* **Work request**
All lines from the opening of the entries below through the line containing "on a Kubernetes Cluster" must be output exactly as they appear, with no other lines.
------------------------------
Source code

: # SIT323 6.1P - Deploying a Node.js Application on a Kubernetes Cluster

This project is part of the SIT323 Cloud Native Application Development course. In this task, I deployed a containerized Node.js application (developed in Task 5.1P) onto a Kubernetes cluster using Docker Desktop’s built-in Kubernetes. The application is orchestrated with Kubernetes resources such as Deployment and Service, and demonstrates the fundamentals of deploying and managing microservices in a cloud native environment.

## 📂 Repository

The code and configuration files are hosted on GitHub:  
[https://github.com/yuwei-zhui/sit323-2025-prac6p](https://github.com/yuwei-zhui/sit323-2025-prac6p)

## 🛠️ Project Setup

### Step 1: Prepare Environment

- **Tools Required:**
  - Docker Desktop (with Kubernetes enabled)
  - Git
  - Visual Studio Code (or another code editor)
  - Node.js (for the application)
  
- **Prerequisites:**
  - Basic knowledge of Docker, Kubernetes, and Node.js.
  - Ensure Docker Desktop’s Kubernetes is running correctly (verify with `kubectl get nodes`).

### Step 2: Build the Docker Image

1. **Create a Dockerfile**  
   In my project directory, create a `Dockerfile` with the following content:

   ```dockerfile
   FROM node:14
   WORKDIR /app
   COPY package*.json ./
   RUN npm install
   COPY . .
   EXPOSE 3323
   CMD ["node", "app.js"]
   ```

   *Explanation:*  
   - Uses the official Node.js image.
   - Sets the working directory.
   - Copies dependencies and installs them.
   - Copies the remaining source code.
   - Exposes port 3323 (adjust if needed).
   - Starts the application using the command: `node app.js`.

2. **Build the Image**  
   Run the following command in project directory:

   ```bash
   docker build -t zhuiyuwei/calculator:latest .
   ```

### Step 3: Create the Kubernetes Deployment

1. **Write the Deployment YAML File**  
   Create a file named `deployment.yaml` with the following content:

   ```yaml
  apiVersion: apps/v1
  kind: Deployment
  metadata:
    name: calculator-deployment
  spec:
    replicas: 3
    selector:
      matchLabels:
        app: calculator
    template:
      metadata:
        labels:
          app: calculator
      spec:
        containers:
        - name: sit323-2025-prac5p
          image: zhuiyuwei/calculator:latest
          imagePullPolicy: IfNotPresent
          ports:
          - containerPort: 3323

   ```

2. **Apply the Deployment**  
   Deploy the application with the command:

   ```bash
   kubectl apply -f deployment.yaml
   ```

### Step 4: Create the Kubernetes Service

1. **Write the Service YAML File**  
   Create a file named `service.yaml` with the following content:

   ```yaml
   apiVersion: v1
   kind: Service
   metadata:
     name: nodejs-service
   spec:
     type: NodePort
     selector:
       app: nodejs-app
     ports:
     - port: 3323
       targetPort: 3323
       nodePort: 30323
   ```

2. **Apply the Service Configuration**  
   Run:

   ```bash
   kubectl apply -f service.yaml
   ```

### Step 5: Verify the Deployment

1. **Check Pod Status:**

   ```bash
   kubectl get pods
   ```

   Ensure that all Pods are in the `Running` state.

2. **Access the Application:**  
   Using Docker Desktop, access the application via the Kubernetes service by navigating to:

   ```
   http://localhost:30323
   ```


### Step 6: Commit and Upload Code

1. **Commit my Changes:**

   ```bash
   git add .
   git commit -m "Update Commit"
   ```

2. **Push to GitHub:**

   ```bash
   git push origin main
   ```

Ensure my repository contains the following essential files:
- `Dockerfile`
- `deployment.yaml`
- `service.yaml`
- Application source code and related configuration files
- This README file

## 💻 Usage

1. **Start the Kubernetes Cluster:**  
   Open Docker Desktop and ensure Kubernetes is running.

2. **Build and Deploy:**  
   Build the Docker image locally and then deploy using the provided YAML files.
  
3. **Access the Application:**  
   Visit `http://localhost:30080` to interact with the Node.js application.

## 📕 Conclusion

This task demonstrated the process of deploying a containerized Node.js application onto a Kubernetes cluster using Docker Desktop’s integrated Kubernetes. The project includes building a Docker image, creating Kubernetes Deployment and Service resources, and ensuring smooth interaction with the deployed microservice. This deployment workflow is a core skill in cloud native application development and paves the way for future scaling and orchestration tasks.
------------------------------
* **Answer section**
Source code

: # SIT323 6.1P - Deploying a Node.js Application on a Kubernetes Cluster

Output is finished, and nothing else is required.